By November 2011, all South African households must be switched to digital television, according to the government's digital broadcasting migration policy, which was accepted by the Cabinet last week.

The policy determines the framework for changing broadcasting from the existing analogue signal to a digital one. To enable South Africans to make the switch, the government will provide so-called set-top boxes.

However, these boxes will cost R700 each — much more expensive than the current standard TV decoders of about R300, used by MultiChoice subscribers.

There are about eight million households with television sets in South Africa, says the South African Broadcasting Corporation, and it has 7,1-million TV licence accounts on its database — some fully paid up, others only partially paid.

If eight million households paid the one-off R700 decoder fee in full, it would earn the government R5,6-billion.

According to Joe Makhafola, a spokesperson for the Department of Communications, "the costs [of digital television] outweigh the benefits by far". He says the boxes will provide specialised new television services and programmes dedicated to education, health, the youth and small and medium enterprises.

Because analogue broadcasting takes up so much room in the frequency spectrum, converting to digital broadcasting will create space for more channels.

The government will therefore offer services such as provincial content and parliamentary and government information, and provide television content in more South African languages.

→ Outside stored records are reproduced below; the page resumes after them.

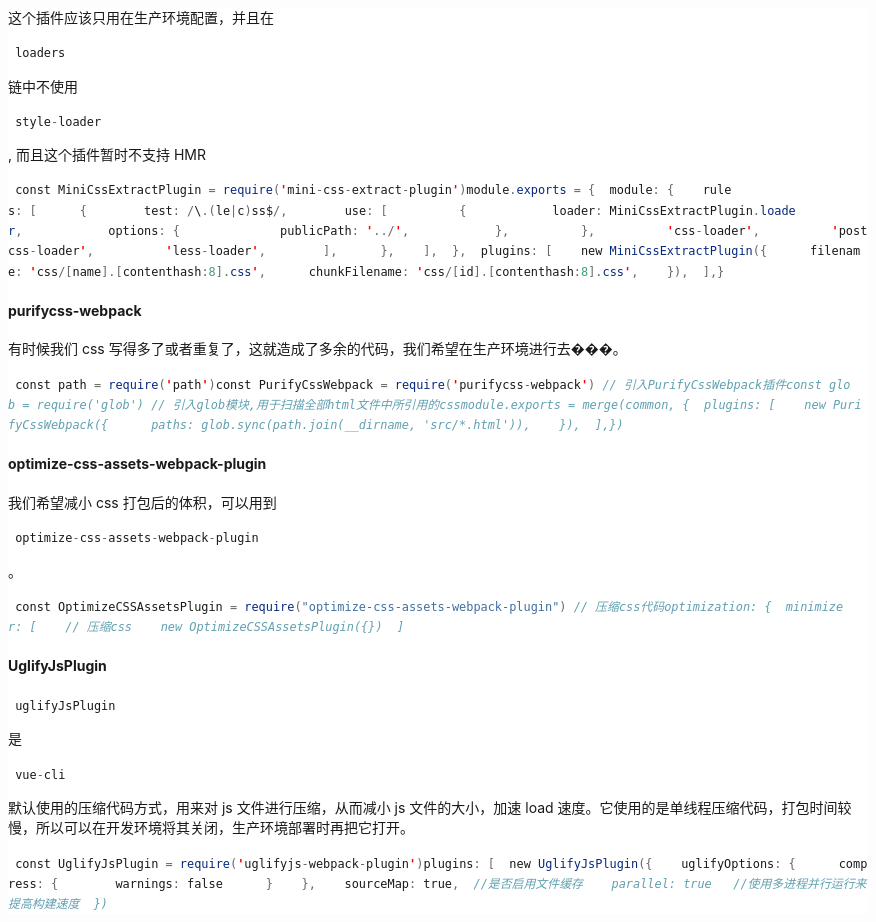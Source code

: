   
  这个插件应该只用在生产环境配置，并且在  
 ```java 
  loaders
  ``` 
  链中不使用  
 ```java 
  style-loader
  ``` 
 , 而且这个插件暂时不支持 HMR 
   
 ```java 
  const MiniCssExtractPlugin = require('mini-css-extract-plugin')module.exports = {  module: {    rules: [      {        test: /\.(le|c)ss$/,        use: [          {            loader: MiniCssExtractPlugin.loader,            options: {              publicPath: '../',            },          },          'css-loader',          'postcss-loader',          'less-loader',        ],      },    ],  },  plugins: [    new MiniCssExtractPlugin({      filename: 'css/[name].[contenthash:8].css',      chunkFilename: 'css/[id].[contenthash:8].css',    }),  ],}
  ``` 
  
   
  #### purifycss-webpack 
  有时候我们 css 写得多了或者重复了，这就造成了多余的代码，我们希望在生产环境进行去���。 
   
 ```java 
  const path = require('path')const PurifyCssWebpack = require('purifycss-webpack') // 引入PurifyCssWebpack插件const glob = require('glob') // 引入glob模块,用于扫描全部html文件中所引用的cssmodule.exports = merge(common, {  plugins: [    new PurifyCssWebpack({      paths: glob.sync(path.join(__dirname, 'src/*.html')),    }),  ],})
  ``` 
  
   
  #### optimize-css-assets-webpack-plugin 
  我们希望减小 css 打包后的体积，可以用到  
 ```java 
  optimize-css-assets-webpack-plugin
  ``` 
 。 
   
 ```java 
  const OptimizeCSSAssetsPlugin = require("optimize-css-assets-webpack-plugin") // 压缩css代码optimization: {  minimizer: [    // 压缩css    new OptimizeCSSAssetsPlugin({})  ]
  ``` 
  
   
  #### UglifyJsPlugin 
   
 ```java 
  uglifyJsPlugin
  ``` 
  是  
 ```java 
  vue-cli
  ``` 
  默认使用的压缩代码方式，用来对 js 文件进行压缩，从而减小 js 文件的大小，加速 load 速度。它使用的是单线程压缩代码，打包时间较慢，所以可以在开发环境将其关闭，生产环境部署时再把它打开。 
   
 ```java 
  const UglifyJsPlugin = require('uglifyjs-webpack-plugin')plugins: [  new UglifyJsPlugin({    uglifyOptions: {      compress: {        warnings: false      }    },    sourceMap: true,  //是否启用文件缓存    parallel: true   //使用多进程并行运行来提高构建速度  })
  ```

Lara Kantor, chairperson of Digital Dzonga ("digital south"), the body appointed by the government to advise on the implementation of digital television, says: "If you go in with a simple box, you will lose the opportunity to offer additional services."

She emphasises that the government only asks R700 one-off, and that there will be no recurring subscription costs such as MultiChoice's. Also, over time the decoders will become cheaper, she says. "In other markets we experienced that prices will fall down by 20% to 30% every year."

'Heavily overpriced'
However, according to Arthur Goldstuck, media analyst and commentator on information and communications technology (ICT), the government's set-top boxes are "heavily overpriced".

He says: "I asked the government why their decoders are so much more expensive. They told me it was because of the 'cream on top'."

Goldstuck says that this "cream on top" mainly refers to the government decoders' ability to receive an individual signal, enabling the government to pipe specific information to specific households. The new decoders also offer the ability for viewers to give feedback and send information.